WHAT TO DO: Copy exactly the lines of the material below that run from the one containing "参考类型 | 值类型 |" through the one containing "引用类型专门从托管堆 中分配，托管堆是由。NET 垃圾收集器，这将在[第". Copy no other lines.

INPUT DATA:
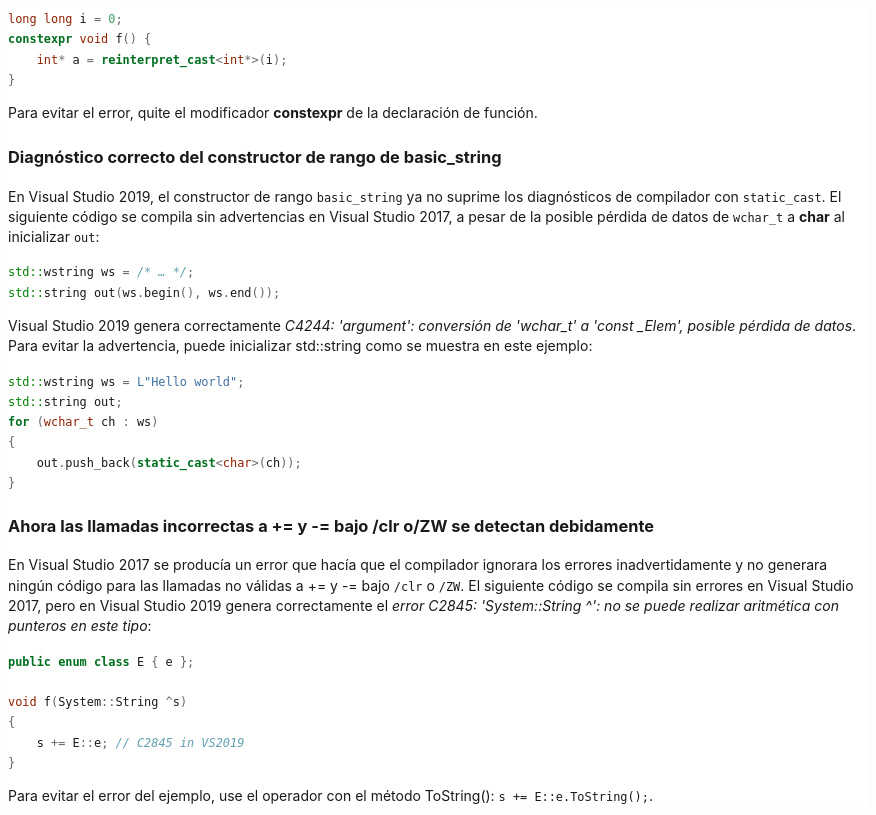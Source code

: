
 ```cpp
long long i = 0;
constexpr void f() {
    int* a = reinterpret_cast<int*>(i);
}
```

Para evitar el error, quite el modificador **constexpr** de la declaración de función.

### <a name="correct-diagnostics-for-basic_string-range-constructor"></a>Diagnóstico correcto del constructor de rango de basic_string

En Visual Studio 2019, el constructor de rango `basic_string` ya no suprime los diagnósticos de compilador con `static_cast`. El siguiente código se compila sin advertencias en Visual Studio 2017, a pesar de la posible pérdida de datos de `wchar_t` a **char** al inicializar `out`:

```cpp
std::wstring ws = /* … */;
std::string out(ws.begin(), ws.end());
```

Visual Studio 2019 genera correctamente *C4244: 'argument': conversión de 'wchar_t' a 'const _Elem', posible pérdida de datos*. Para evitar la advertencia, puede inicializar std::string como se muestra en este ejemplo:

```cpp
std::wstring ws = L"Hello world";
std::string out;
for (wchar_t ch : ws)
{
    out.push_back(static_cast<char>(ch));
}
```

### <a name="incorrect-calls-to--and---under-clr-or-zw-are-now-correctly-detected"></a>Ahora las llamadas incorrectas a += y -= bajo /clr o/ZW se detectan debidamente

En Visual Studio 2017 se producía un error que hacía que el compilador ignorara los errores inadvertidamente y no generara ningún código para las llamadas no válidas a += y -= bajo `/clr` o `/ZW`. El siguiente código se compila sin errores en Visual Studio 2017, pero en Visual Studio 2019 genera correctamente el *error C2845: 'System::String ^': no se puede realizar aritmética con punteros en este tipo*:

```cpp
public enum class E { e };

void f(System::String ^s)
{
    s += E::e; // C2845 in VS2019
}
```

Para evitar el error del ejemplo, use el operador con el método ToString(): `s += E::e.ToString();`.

==

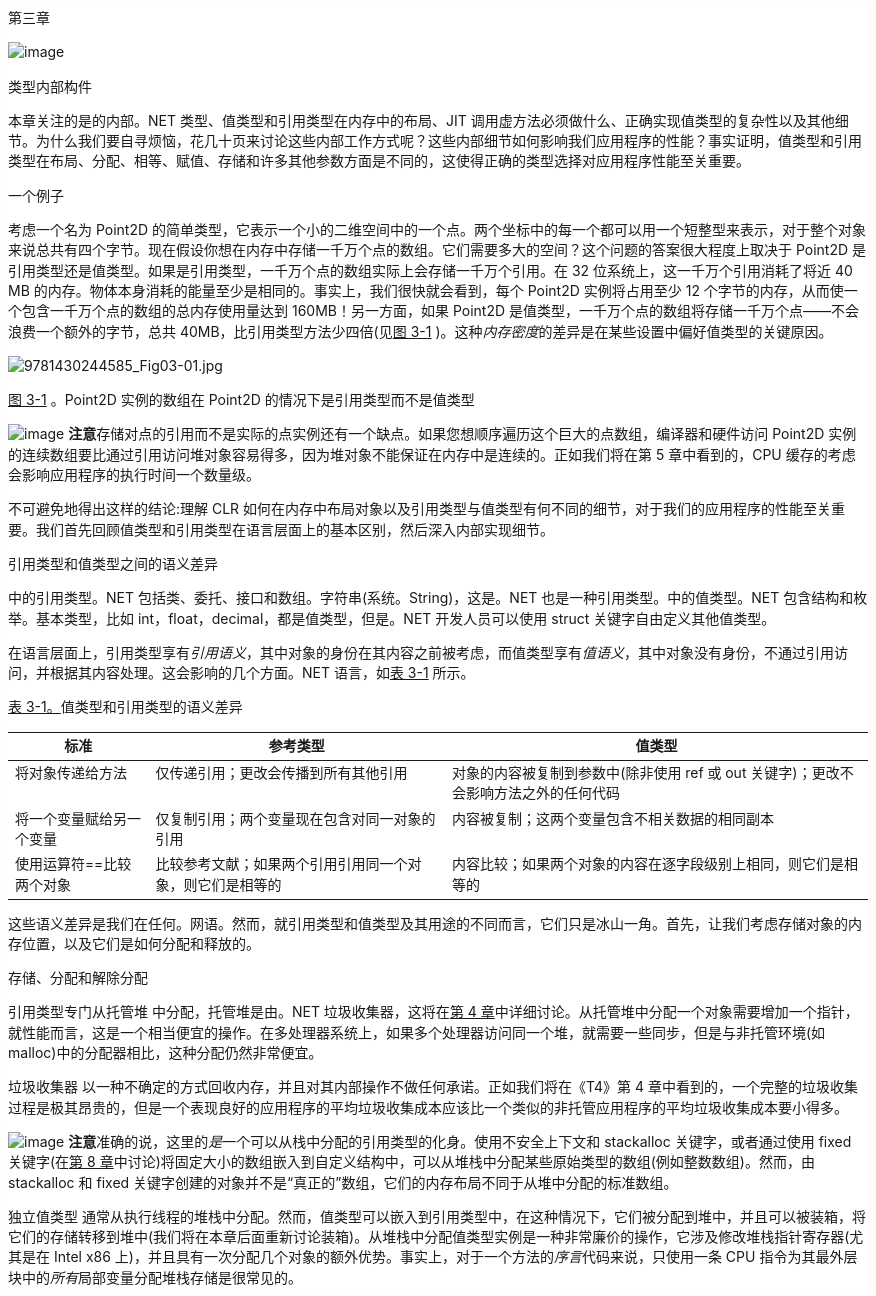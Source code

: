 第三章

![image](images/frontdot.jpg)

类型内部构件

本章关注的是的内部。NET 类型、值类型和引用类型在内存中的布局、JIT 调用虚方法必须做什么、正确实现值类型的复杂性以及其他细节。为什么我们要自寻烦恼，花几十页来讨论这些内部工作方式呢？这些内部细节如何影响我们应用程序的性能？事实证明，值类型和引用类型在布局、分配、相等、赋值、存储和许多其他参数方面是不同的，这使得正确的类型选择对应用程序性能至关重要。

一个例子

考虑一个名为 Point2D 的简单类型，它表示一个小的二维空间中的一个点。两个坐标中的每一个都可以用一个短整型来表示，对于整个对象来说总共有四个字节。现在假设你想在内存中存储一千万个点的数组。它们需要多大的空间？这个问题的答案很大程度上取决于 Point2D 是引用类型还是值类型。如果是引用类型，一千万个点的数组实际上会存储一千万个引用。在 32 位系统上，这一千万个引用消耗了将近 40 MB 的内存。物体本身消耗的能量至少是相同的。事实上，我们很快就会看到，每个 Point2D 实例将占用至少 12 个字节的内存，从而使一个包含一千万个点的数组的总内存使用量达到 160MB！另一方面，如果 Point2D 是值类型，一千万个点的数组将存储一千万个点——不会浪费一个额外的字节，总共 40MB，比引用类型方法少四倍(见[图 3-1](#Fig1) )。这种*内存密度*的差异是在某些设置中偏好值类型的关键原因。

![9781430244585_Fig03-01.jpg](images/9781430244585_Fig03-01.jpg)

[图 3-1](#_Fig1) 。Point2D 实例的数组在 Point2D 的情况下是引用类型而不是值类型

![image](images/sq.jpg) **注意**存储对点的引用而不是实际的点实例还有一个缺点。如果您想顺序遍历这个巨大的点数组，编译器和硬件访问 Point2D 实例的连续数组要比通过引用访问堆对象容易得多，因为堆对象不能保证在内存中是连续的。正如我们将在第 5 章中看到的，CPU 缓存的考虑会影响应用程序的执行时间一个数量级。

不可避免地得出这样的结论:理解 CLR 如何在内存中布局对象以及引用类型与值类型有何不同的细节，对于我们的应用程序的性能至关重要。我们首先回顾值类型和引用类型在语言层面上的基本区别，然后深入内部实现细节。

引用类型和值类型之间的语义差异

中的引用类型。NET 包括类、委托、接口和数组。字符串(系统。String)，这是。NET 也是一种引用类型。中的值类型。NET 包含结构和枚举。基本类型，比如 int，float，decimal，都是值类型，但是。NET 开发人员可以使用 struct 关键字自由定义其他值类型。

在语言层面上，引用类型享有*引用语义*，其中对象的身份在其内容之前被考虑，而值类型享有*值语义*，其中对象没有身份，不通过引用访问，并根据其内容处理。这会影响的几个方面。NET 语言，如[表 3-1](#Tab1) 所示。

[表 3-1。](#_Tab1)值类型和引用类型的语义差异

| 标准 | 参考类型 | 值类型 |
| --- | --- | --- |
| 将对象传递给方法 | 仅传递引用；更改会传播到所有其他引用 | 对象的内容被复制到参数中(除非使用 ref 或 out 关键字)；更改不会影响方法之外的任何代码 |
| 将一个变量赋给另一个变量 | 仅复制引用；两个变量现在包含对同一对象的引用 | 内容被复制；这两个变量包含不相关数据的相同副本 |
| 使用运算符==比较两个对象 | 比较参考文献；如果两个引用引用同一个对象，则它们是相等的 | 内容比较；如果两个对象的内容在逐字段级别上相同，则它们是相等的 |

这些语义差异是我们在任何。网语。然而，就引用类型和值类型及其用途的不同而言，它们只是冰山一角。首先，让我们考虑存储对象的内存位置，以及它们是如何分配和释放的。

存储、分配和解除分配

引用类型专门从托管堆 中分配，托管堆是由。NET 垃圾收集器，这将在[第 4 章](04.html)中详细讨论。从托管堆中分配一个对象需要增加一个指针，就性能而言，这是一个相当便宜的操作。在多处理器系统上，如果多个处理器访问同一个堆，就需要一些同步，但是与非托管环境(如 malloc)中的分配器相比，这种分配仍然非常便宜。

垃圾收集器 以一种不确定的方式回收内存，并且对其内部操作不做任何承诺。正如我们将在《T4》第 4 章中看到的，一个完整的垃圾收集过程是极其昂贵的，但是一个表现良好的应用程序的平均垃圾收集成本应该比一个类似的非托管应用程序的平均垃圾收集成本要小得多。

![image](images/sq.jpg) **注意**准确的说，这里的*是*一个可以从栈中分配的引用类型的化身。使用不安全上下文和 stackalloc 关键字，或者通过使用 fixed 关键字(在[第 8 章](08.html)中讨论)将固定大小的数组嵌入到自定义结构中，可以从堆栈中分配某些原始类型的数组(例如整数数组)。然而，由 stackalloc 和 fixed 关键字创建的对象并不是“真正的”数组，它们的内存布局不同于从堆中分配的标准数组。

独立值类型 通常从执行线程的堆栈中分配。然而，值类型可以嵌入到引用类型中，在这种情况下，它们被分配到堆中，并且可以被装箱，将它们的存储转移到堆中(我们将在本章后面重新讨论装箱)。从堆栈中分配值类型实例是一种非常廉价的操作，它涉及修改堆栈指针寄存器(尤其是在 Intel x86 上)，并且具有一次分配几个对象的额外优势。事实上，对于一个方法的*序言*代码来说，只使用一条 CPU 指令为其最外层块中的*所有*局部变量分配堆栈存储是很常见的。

ANSWER TO THIS PROBLEM:
| 标准 | 参考类型 | 值类型 |
| --- | --- | --- |
| 将对象传递给方法 | 仅传递引用；更改会传播到所有其他引用 | 对象的内容被复制到参数中(除非使用 ref 或 out 关键字)；更改不会影响方法之外的任何代码 |
| 将一个变量赋给另一个变量 | 仅复制引用；两个变量现在包含对同一对象的引用 | 内容被复制；这两个变量包含不相关数据的相同副本 |
| 使用运算符==比较两个对象 | 比较参考文献；如果两个引用引用同一个对象，则它们是相等的 | 内容比较；如果两个对象的内容在逐字段级别上相同，则它们是相等的 |

这些语义差异是我们在任何。网语。然而，就引用类型和值类型及其用途的不同而言，它们只是冰山一角。首先，让我们考虑存储对象的内存位置，以及它们是如何分配和释放的。

存储、分配和解除分配

引用类型专门从托管堆 中分配，托管堆是由。NET 垃圾收集器，这将在[第 4 章](04.html)中详细讨论。从托管堆中分配一个对象需要增加一个指针，就性能而言，这是一个相当便宜的操作。在多处理器系统上，如果多个处理器访问同一个堆，就需要一些同步，但是与非托管环境(如 malloc)中的分配器相比，这种分配仍然非常便宜。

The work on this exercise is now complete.